To what extent a few extra birthdays would ding Tabata’s prospect status is up for interpretation, but there’s no doubt that it would decrease his standing within the organization.
Thanks to extensive research conducted by Victor Wang, we can get a feel for how much of an impact those extra candles on the cake would have on Tabata’s expected value to the Pirates.
Wang calculated the expected surplus value (how much a player’s production would cost to replace on the free agent market, minus his actual salary) of players during their first six years of major league service time, based on prospect tiers.
Why the first six years? Teams have control over a player for the first six years of his career. Those 0-3 year players make peanuts compared to their free agent market value, and the 4-6 year guys still generally earn less than they would if all teams could bid on their services. After that, clubs choosing to retain a player are usually paying the full sticker price.
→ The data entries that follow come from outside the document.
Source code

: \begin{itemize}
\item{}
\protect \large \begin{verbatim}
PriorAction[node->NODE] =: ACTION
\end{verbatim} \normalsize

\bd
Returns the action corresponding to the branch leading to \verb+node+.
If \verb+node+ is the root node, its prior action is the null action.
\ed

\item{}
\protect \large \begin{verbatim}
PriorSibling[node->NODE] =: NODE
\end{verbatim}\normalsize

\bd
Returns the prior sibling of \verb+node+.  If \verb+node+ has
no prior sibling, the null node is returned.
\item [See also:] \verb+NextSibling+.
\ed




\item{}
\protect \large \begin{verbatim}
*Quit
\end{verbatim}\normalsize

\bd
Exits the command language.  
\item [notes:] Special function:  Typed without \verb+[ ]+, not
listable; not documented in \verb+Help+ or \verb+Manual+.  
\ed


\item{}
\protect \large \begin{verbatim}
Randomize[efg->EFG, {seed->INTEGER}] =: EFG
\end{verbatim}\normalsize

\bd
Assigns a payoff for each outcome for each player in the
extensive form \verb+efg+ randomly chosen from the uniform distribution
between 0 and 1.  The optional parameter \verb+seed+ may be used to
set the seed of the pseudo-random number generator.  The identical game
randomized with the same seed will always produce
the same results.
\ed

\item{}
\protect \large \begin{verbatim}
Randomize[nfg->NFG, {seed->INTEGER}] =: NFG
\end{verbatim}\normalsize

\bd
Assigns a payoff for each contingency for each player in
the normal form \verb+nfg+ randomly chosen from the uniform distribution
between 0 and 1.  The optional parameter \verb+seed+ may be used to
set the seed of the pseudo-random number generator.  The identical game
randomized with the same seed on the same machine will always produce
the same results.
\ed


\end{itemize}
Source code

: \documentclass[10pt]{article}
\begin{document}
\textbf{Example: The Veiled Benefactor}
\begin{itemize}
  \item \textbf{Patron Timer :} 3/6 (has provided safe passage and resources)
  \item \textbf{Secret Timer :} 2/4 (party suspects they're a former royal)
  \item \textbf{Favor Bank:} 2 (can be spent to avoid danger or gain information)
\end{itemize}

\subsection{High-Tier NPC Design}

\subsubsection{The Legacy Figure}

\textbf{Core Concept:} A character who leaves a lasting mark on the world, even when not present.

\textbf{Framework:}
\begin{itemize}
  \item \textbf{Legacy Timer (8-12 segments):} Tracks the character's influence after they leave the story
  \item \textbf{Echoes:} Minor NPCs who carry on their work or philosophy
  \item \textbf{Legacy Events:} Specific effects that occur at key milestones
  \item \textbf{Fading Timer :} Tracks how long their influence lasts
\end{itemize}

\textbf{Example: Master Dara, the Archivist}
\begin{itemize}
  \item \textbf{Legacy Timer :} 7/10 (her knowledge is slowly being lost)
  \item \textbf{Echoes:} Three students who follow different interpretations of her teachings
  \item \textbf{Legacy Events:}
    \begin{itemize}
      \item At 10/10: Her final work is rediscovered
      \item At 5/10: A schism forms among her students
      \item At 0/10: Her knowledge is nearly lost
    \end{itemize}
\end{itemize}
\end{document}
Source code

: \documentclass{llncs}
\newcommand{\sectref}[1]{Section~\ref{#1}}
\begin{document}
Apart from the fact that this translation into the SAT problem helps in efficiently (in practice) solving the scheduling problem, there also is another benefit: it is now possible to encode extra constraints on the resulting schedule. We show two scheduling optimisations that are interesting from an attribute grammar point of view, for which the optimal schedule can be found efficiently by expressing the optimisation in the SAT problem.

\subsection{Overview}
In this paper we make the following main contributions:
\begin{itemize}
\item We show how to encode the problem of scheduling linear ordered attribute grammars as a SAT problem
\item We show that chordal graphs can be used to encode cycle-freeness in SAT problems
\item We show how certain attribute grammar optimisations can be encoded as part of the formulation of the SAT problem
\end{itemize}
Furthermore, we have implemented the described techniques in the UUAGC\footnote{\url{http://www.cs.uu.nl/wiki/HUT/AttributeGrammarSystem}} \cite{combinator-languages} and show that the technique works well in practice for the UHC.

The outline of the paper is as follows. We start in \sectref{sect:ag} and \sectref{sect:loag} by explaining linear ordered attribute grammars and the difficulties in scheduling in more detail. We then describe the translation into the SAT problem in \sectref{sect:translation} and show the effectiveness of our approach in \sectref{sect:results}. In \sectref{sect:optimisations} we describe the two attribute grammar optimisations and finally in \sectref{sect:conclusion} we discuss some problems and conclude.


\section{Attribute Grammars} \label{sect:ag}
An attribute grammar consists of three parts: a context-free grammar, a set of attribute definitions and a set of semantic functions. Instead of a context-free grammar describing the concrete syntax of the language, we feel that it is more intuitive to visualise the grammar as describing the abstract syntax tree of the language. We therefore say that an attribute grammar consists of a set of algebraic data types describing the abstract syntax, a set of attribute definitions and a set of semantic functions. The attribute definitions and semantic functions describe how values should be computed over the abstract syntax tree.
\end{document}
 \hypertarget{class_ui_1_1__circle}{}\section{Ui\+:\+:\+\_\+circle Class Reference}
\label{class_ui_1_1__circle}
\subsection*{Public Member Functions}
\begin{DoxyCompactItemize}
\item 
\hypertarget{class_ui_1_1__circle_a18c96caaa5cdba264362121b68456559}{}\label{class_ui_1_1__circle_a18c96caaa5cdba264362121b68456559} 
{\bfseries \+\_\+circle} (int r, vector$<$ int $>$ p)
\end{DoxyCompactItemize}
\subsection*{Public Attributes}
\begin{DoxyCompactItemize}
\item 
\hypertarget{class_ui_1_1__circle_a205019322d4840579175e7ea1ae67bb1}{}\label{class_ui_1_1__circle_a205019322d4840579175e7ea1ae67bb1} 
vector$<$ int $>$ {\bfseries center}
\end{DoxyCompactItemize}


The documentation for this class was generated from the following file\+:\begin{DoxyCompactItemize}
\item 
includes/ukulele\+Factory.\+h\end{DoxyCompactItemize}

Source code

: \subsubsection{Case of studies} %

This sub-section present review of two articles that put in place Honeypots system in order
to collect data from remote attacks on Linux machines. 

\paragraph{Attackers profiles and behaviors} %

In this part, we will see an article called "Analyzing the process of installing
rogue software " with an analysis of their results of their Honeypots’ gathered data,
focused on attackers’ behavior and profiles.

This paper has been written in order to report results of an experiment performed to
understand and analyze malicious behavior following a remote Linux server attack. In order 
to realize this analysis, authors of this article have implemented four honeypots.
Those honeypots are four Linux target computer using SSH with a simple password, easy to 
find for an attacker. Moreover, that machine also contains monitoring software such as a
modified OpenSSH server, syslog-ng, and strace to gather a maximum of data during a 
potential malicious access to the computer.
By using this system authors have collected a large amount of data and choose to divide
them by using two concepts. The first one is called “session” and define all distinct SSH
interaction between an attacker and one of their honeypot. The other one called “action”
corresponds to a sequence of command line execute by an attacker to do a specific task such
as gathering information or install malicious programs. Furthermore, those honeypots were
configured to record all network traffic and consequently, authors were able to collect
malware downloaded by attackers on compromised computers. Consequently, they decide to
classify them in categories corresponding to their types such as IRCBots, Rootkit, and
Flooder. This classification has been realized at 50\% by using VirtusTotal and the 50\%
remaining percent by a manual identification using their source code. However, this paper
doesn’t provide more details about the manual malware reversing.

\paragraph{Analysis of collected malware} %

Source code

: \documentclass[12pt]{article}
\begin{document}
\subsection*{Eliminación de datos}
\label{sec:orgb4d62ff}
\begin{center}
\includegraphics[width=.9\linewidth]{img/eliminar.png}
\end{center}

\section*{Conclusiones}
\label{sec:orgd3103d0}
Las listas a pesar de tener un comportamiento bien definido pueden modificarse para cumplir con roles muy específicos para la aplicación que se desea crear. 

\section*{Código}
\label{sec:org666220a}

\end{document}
Wang found the values for top 100 prospects based on Baseball America rankings from 1990-1999. For players not ranked in the top 100, he used John Sickels’ prospect grades.
Here is the list of the expected surplus values from Wang’s research, courtesy of Beyond the Boxscore:
Top 10 hitting prospects $36.5M
Top 11-25 hitters $25.1
Top 26-50 hitters $23.4
Top 51-75 hitters $14.2
Top 76-100 hitters $12.5
Grade B hitters $5.5
Grade C hitters 22 or younger $0.7
Grade C hitters 23 or older $0.5
Let’s say a 21 year-old Tabata qualifies in the Top 51-75 range, with an expected surplus value of $14.2 million during the first six years of his big league career. If he is actually 23 or 24, it’s a safe assumption that he would fall off the top 100 entirely, and would place in the Grade B hitters as rated by Sickels. That’s a hit of $8.7 million in expected surplus value ($14.2 million in surplus value as a Top 51-75 hitter to $5.5 million in surplus value as a Grade B hitter not making BA’s Top 100 list).
A 21 year-old Tabata has considerable value. A 23 or 24 year-old Tabata, however, is much more of a question mark. It would appear that the outfielder’s age is actually a very large issue for the Bucs.